Prep 30 mins
Cook 20 mins
Adapted from a recipe by KAGRECO at allrecipes.com - the original used orzo pasta, but I like couscous better. I also reduced the fat a little bit.
- 1 cup couscous, whole wheat preferred
- 1 cup chicken broth
- 4 tablespoons olive oil, divided
- 3⁄4 cup dried brown lentils, rinsed and drained
- 1⁄3 cup red wine vinegar
- 3 garlic cloves, minced
- 1⁄2 cup kalamata olive, pitted and chopped
- 1 cup crumbled feta cheese
- 1 small red onion, diced
- 1⁄2 cup finely chopped of fresh mint
- 1⁄2 cup chopped fresh dill
- salt, to taste
- fresh ground black pepper, to taste
- Bring chicken broth to a boil in a small saucepan.
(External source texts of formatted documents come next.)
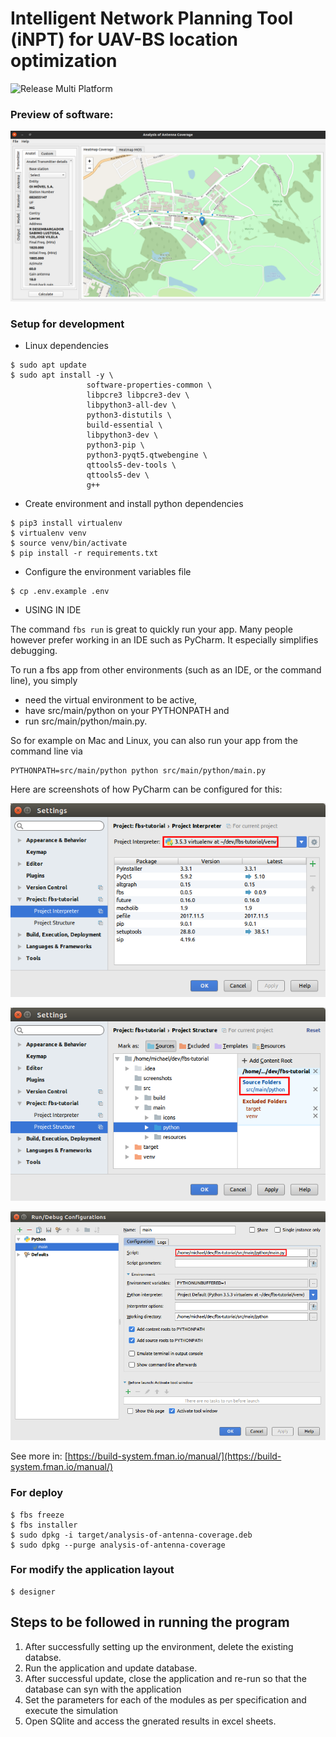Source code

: # Intelligent Network Planning Tool (iNPT) for UAV-BS location optimization

![Release Multi Platform](https://github.com/samuelterra22/Analysis-of-antenna-coverage/workflows/Release%20Multi%20Platform/badge.svg)

### Preview of software:

![](images/main_screen.png)

### Setup for development

-  Linux dependencies
```shell script
$ sudo apt update
$ sudo apt install -y \
                 software-properties-common \
                 libpcre3 libpcre3-dev \
                 libpython3-all-dev \
                 python3-distutils \
                 build-essential \
                 libpython3-dev \
                 python3-pip \
                 python3-pyqt5.qtwebengine \
                 qttools5-dev-tools \
                 qttools5-dev \
                 g++ 
```

- Create environment and install python dependencies

```shell script
$ pip3 install virtualenv
$ virtualenv venv
$ source venv/bin/activate
$ pip install -r requirements.txt
```

- Configure the environment variables file

```shell
$ cp .env.example .env
```

- USING IN IDE

The command ``fbs run`` is great to quickly run your app. Many people however prefer working in an IDE such as PyCharm. It especially simplifies debugging.

To run a fbs app from other environments (such as an IDE, or the command line), you simply

- need the virtual environment to be active,
- have src/main/python on your PYTHONPATH and
- run src/main/python/main.py.

So for example on Mac and Linux, you can also run your app from the command line via

```shell
PYTHONPATH=src/main/python python src/main/python/main.py
```

Here are screenshots of how PyCharm can be configured for this:

![](images/pycharm-config-1.png)

![](images/pycharm-config-2.png)

![](images/pycharm-config-3.png)

See more in: [https://build-system.fman.io/manual/](https://build-system.fman.io/manual/)


### For deploy

```shell
$ fbs freeze
$ fbs installer
$ sudo dpkg -i target/analysis-of-antenna-coverage.deb
$ sudo dpkg --purge analysis-of-antenna-coverage
```


### For modify the application layout

```shell
$ designer
```
## Steps to be followed in running the program
1. After successfully setting up the environment, delete the existing databse.
2. Run the application and update database.
3. After successful update, close the application and re-run so that the database can syn with the application
4. Set the parameters for each of the modules as per specification and execute the simulation
5. Open SQlite and access the gnerated results in excel sheets.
Add dry couscous. Stir until just coated. Turn off heat, cover tightly and let stand 5 minutes or until liquid is thoroughly absorbed. Fluff with a fork. Drizzle with 1 tbsp olive oil, toss to coat and refrigerate until cool.
- Place lentils into a small saucepan, cover with water, and bring to a boil. Cover, and simmer over low heat until lentils are tender, about 15 to 20 minutes. Drain and set aside to cool.
- Combine the remaining olive oil, vinegar, and garlic in a small bowl.
- Remove couscous from refrigerator; add lentils, dressing, olives, feta cheese, red onion, mint, and dill; stir until thoroughly blended. Season to taste with salt and pepper. Cover and refrigerate for at least 2 hours.